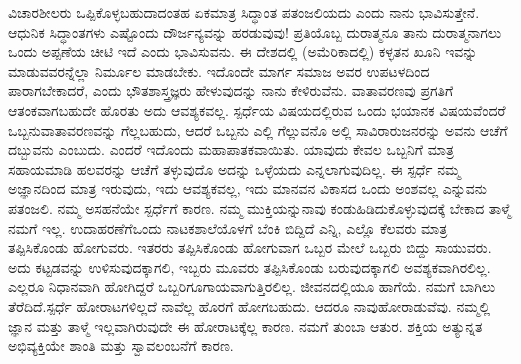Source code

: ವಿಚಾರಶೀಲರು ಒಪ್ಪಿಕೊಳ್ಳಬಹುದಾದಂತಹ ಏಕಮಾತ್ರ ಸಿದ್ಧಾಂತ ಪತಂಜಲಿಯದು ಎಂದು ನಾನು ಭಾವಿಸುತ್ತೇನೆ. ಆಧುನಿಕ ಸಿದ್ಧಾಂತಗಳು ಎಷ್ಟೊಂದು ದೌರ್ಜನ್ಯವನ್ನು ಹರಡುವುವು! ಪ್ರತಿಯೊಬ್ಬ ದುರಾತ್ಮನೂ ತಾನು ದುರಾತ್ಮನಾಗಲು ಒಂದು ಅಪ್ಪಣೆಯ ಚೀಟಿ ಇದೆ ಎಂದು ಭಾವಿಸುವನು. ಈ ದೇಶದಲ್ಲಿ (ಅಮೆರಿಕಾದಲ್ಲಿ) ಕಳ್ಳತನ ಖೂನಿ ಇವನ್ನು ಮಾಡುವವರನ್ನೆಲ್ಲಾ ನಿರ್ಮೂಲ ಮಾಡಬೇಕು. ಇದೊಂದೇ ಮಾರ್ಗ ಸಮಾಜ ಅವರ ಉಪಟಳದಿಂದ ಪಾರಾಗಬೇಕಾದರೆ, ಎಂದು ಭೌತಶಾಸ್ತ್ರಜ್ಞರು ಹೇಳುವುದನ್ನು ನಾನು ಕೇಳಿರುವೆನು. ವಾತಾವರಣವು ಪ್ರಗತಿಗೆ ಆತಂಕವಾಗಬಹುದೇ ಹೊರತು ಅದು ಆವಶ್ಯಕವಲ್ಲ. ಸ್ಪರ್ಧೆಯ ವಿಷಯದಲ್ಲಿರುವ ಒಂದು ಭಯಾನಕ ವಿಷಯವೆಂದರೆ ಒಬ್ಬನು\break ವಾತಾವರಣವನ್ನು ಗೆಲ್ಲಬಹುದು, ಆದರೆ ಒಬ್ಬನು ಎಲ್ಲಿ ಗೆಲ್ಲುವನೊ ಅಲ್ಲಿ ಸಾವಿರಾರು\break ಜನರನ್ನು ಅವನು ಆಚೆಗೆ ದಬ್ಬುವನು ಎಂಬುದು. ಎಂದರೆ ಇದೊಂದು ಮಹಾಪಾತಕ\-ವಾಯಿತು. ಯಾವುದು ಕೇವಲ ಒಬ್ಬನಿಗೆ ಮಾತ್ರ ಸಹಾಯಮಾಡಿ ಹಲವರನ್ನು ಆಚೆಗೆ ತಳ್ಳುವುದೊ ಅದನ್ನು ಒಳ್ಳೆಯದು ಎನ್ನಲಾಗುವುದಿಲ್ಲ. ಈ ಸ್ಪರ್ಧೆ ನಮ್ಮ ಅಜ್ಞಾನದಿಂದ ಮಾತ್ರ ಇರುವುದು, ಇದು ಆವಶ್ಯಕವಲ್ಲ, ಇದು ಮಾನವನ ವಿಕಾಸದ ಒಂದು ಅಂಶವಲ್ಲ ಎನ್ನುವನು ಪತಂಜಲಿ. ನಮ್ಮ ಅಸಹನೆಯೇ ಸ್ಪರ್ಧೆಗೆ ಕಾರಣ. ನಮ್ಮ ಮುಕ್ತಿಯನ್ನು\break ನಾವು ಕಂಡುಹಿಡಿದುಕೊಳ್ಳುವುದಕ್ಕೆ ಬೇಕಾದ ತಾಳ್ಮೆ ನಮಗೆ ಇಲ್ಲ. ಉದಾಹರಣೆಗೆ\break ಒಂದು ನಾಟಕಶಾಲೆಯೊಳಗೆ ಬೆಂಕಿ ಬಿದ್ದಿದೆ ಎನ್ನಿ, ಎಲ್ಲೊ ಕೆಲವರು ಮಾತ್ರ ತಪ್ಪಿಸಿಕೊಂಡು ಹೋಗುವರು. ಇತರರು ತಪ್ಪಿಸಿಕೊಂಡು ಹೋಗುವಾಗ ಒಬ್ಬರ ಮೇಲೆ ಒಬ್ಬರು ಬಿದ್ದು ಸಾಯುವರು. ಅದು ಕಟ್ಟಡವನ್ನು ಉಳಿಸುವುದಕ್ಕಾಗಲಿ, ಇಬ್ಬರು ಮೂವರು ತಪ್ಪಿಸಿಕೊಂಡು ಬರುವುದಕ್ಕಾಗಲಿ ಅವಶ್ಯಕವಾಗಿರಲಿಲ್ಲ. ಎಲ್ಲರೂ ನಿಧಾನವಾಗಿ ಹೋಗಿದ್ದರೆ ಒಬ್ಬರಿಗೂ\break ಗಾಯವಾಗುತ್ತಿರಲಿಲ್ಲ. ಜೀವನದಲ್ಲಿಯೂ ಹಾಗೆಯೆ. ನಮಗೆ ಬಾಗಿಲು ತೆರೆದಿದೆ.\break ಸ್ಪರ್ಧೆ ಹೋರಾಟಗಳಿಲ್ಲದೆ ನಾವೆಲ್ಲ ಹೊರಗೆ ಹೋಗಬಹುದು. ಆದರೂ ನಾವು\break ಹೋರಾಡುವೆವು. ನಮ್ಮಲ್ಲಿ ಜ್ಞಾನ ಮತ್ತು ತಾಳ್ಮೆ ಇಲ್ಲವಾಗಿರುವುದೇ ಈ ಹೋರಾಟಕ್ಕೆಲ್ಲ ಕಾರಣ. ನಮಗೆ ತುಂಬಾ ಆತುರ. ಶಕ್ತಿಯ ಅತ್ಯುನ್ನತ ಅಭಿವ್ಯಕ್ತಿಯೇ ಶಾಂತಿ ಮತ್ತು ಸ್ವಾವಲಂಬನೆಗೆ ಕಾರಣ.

---

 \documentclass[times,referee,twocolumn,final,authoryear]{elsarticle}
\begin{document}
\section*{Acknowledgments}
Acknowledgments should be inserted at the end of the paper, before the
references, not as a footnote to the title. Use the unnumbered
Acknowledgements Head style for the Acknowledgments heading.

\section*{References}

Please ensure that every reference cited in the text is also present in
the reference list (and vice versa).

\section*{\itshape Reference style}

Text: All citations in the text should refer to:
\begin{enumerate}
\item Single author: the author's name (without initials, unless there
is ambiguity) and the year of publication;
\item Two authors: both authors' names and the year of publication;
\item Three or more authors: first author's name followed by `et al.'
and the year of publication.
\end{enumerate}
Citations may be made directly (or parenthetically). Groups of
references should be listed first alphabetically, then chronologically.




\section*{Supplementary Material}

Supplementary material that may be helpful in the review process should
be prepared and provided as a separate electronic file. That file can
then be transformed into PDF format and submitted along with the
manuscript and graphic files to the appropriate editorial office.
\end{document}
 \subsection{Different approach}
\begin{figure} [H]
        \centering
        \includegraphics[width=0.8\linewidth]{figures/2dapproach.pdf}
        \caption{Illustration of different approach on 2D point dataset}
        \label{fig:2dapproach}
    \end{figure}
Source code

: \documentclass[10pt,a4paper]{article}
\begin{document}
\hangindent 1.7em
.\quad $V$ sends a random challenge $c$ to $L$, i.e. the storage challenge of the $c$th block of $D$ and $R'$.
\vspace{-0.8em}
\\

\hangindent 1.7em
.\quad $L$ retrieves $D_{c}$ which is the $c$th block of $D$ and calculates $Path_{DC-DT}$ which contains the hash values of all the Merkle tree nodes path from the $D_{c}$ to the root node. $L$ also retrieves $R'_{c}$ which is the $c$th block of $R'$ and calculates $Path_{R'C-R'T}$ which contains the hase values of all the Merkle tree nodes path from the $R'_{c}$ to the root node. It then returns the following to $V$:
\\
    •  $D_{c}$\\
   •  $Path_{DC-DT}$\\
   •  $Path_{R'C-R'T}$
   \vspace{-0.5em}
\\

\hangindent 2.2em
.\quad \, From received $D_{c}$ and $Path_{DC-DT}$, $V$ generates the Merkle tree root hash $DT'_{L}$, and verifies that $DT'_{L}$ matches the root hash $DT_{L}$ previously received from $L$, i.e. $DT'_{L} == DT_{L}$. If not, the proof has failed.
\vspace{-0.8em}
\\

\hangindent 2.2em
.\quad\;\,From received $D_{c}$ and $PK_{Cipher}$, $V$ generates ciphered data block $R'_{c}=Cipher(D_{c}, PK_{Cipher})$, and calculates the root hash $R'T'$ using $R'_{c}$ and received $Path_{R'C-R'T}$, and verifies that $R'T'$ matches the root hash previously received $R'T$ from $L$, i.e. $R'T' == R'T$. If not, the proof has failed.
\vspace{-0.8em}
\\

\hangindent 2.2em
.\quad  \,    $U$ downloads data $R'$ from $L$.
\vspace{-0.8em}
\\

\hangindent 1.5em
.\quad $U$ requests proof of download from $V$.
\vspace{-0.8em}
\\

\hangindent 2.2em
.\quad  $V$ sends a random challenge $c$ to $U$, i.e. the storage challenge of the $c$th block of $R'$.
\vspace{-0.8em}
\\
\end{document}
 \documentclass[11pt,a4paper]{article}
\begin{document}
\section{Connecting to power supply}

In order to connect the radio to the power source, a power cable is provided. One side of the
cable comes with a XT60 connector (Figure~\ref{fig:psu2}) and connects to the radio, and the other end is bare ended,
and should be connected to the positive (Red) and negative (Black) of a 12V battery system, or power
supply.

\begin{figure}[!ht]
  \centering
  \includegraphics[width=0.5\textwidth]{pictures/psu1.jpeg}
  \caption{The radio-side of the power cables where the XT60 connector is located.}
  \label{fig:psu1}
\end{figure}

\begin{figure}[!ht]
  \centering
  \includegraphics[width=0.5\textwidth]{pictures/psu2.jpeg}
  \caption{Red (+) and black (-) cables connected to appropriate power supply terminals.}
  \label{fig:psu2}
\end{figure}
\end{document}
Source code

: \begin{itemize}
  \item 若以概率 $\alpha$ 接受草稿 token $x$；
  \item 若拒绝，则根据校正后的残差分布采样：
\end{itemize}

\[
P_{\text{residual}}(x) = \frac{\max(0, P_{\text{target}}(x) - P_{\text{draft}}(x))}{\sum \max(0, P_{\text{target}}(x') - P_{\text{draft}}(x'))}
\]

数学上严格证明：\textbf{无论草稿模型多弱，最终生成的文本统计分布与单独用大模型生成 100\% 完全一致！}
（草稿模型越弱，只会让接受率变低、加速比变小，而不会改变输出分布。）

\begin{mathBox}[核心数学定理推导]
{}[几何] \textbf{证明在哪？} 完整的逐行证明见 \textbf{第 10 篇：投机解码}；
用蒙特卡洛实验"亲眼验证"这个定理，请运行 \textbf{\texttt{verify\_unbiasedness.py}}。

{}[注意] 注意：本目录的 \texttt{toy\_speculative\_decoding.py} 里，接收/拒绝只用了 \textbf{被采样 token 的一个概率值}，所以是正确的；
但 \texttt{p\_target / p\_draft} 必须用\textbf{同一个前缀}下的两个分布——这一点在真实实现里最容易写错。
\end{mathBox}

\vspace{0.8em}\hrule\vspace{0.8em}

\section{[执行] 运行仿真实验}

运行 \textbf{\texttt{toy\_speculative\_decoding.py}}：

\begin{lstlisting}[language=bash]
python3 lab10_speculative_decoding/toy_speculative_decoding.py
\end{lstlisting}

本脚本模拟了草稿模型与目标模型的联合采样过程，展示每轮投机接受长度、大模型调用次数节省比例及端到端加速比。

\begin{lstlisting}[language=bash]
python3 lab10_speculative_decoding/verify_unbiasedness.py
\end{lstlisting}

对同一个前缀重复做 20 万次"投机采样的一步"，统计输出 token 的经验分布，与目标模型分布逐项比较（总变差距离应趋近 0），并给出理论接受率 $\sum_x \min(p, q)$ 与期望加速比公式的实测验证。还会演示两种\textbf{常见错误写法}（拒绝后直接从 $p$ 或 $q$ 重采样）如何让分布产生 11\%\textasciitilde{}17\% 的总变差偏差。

== TASK DESCRIPTION ==
Locate the word "also" in the data above. Copy every line carrying it.

== ANSWER TO THE PROBLEM ==
Please ensure that every reference cited in the text is also present in
.\quad $L$ retrieves $D_{c}$ which is the $c$th block of $D$ and calculates $Path_{DC-DT}$ which contains the hash values of all the Merkle tree nodes path from the $D_{c}$ to the root node. $L$ also retrieves $R'_{c}$ which is the $c$th block of $R'$ and calculates $Path_{R'C-R'T}$ which contains the hase values of all the Merkle tree nodes path from the $R'_{c}$ to the root node. It then returns the following to $V$:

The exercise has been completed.